### Activity
Each line of the records below that holds "documentclass" should be copied out.

### Input material
=======

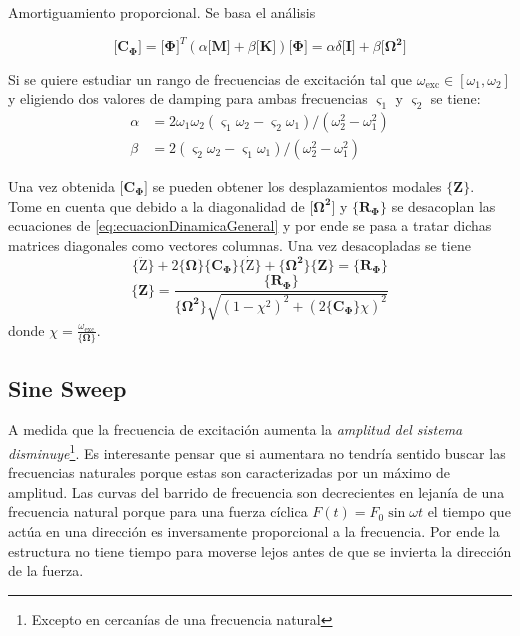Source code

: \documentclass[11pt, a4paper,titlepage]{article}
\newcommand{\Phib}{\boldsymbol{\Phi}}
\newcommand{\Omegab}{\boldsymbol{\Omega}}
\newcommand{\COmega}{\Cme{\Omegab}}
\newcommand{\Mme}[1]{\boldsymbol{[}\mathbf{#1} \boldsymbol{]}}
\newcommand{\Cme}[1]{\boldsymbol{\{ }\mathbf{#1} \boldsymbol{\}} }
\newcommand{\modal}{{_{\Phib}}}
\newcommand{\dampfact}{\varsigma}
\begin{document}
Amortiguamiento proporcional. Se basa el análisis 

\begin{equation}
	\Mme{C\modal} = \Mme{\Phib}^T ( \alpha \Mme{M}+\beta \Mme{K})\Mme{\Phib} = \alpha \delta \Mme{I} +\beta \Mme{\Omegab^2}
\end{equation}

Si se quiere estudiar un rango de frecuencias de excitación tal que $\omega_{\mathrm{exc}}\in [\omega_1, \omega_2]$ y eligiendo dos valores de damping para ambas frecuencias $\dampfact_1$ y $\dampfact_2$ se tiene:
\begin{align*}
\alpha &= 2\omega_1 \omega_2 (\dampfact_1 \omega_2 -\dampfact_2 \omega_1)/(\omega_2^2 - \omega_1^2) \\ \beta &= 2(\dampfact_2\omega_2 -\dampfact_1 \omega_1)/(\omega_2^2 - \omega_1^2)
\end{align*}

Una vez obtenida $\Mme{C\modal}$ se pueden obtener los desplazamientos modales $\Cme{Z}$. Tome en cuenta que debido a la diagonalidad de $\Mme{\Omegab^2}$ y $\Cme{R\modal }$ se desacoplan las ecuaciones de \ref{eq:ecuacionDinamicaGeneral} y por ende se pasa a tratar dichas matrices diagonales como vectores columnas. Una vez desacopladas se tiene
 \[\Cme{\boldsymbol{\ddot{\mathrm{Z}}}}+2\COmega \Cme{C\modal} \Cme{\boldsymbol{\dot{\mathrm{Z}}}} + \Cme{\Omegab^2} \Cme{Z} = \Cme{R\modal} \]
\[
\Cme{Z} = \frac{\Cme{R\modal }}{ \Cme{\Omegab^2} \sqrt{(1-\chi^2)^2 + (2 \Cme{C\modal} \chi)^2}}
\]
donde $\chi = \frac{\omega_{\mathrm{exc}}}{\COmega}$. 



\subsection*{Sine Sweep}
A medida que la frecuencia de excitación aumenta la \textit{amplitud del sistema disminuye}\footnote{Excepto en cercanías de una frecuencia natural}. Es interesante pensar que si aumentara no tendría sentido buscar las frecuencias naturales porque estas son caracterizadas por un máximo de amplitud. Las curvas del barrido de frecuencia son decrecientes en lejanía de una frecuencia natural porque para una fuerza cíclica $F(t)=F_0\sin \omega t$ el tiempo que actúa en una dirección es inversamente proporcional a la frecuencia. Por ende la estructura no tiene tiempo para moverse lejos antes de que se invierta la dirección de la fuerza.
\end{document}
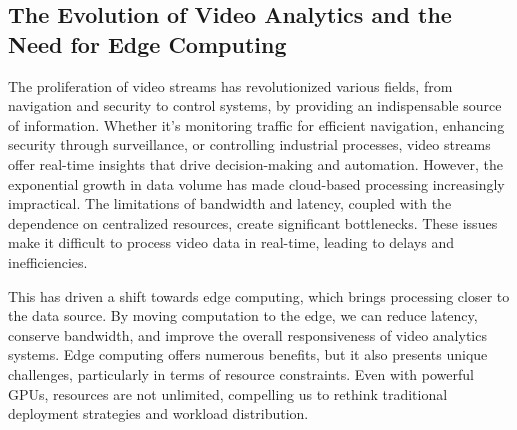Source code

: 

\subsection{The Evolution of Video Analytics and the Need for Edge Computing}

The proliferation of video streams has revolutionized various fields, from navigation and security to control systems, by providing an indispensable source of information. Whether it's monitoring traffic for efficient navigation, enhancing security through surveillance, or controlling industrial processes, video streams offer real-time insights that drive decision-making and automation. However, the exponential growth in data volume has made cloud-based processing increasingly impractical. The limitations of bandwidth and latency, coupled with the dependence on centralized resources, create significant bottlenecks. These issues make it difficult to process video data in real-time, leading to delays and inefficiencies.

This has driven a shift towards edge computing, which brings processing closer to the data source. By moving computation to the edge, we can reduce latency, conserve bandwidth, and improve the overall responsiveness of video analytics systems. Edge computing offers numerous benefits, but it also presents unique challenges, particularly in terms of resource constraints. Even with powerful GPUs, resources are not unlimited, compelling us to rethink traditional deployment strategies and workload distribution.

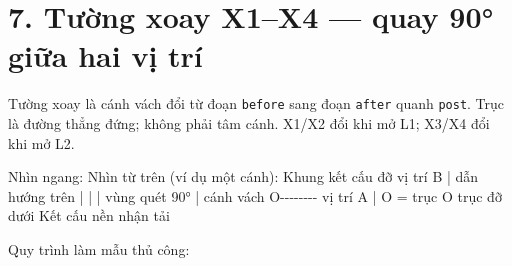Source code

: \documentclass[
  11pt,
  a4paper,
]{article}
\newenvironment{Shaded}{}{}
\newcommand{\NormalTok}[1]{#1}
\begin{document}
\section{7. Tường xoay X1--X4 --- quay 90° giữa hai vị
trí}\label{tux1b0ux1eddng-xoay-x1x4-quay-90-giux1eefa-hai-vux1ecb-truxed}

Tường xoay là cánh vách đổi từ đoạn \texttt{before} sang đoạn
\texttt{after} quanh \texttt{post}. Trục là đường thẳng đứng; không phải
tâm cánh. X1/X2 đổi khi mở L1; X3/X4 đổi khi mở L2.

\begin{Shaded}
\begin{Highlighting}[]
\NormalTok{Nhìn ngang:                     Nhìn từ trên (ví dụ một cánh):}
\NormalTok{Khung kết cấu đỡ                 vị trí B}
\NormalTok{       | dẫn hướng trên             |}
\NormalTok{       |                            |  vùng quét 90°}
\NormalTok{       | cánh vách                  O{-}{-}{-}{-}{-}{-}{-}{-} vị trí A}
\NormalTok{       |                            O = trục}
\NormalTok{       O trục đỡ dưới}
\NormalTok{Kết cấu nền nhận tải}
\end{Highlighting}
\end{Shaded}

Quy trình làm mẫu thủ công:
\end{document}
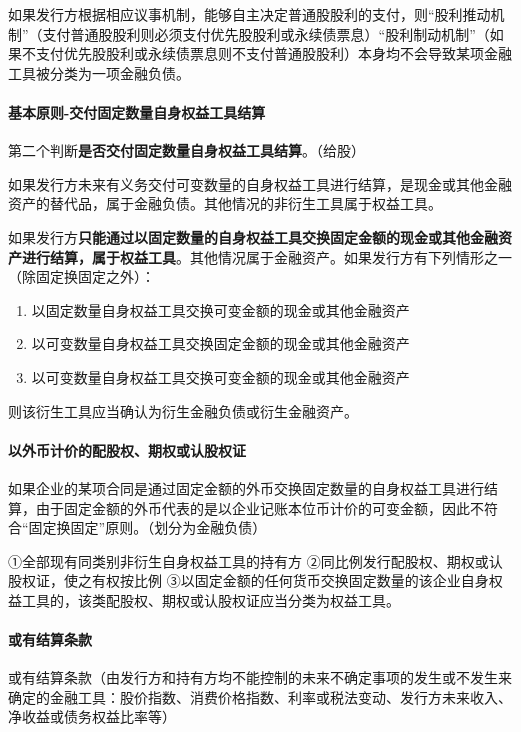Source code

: \documentclass[UTF8,12pt]{ctexart}
\numberwithin{equation}{section} %
\numberwithin{figure}{section}
\numberwithin{table}{section}
\begin{document}
	如果发行方根据相应议事机制，能够自主决定普通股股利的支付，则“股利推动机制”（支付普通股股利则必须支付优先股股利或永续债票息）“股利制动机制”（如果不支付优先股股利或永续债票息则不支付普通股股利）本身均不会导致某项金融工具被分类为一项金融负债。
	
	\paragraph{基本原则-交付固定数量自身权益工具结算}
	第二个判断\textbf{是否交付固定数量自身权益工具结算}。（给股）
	
	如果发行方未来有义务交付可变数量的自身权益工具进行结算，是现金或其他金融资产的替代品，属于金融负债。其他情况的非衍生工具属于权益工具。
	
	如果发行方\textbf{只能通过以固定数量的自身权益工具交换固定金额的现金或其他金融资产进行结算，属于权益工具}。其他情况属于金融资产。如果发行方有下列情形之一（除固定换固定之外）：
	\begin{enumerate}
		\item 以固定数量自身权益工具交换可变金额的现金或其他金融资产
		
		\item 以可变数量自身权益工具交换固定金额的现金或其他金融资产
		
		\item 以可变数量自身权益工具交换可变金额的现金或其他金融资产
	\end{enumerate}
	则该衍生工具应当确认为衍生金融负债或衍生金融资产。
	
	
	\paragraph{以外币计价的配股权、期权或认股权证}
	如果企业的某项合同是通过固定金额的外币交换固定数量的自身权益工具进行结算，由于固定金额的外币代表的是以企业记账本位币计价的可变金额，因此不符合“固定换固定”原则。（划分为金融负债）
	
	
	①全部现有同类别非衍生自身权益工具的持有方
	②同比例发行配股权、期权或认股权证，使之有权按比例
	③以固定金额的任何货币交换固定数量的该企业自身权益工具的，该类配股权、期权或认股权证应当分类为权益工具。
	
	\paragraph{或有结算条款}
	
	或有结算条款（由发行方和持有方均不能控制的未来不确定事项的发生或不发生来确定的金融工具：股价指数、消费价格指数、利率或税法变动、发行方未来收入、净收益或债务权益比率等）
	
\end{document}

=======

### Answer to the exercise
: \documentclass[11pt, a4paper,titlepage]{article}
: \documentclass[
: \documentclass[UTF8,12pt]{ctexart}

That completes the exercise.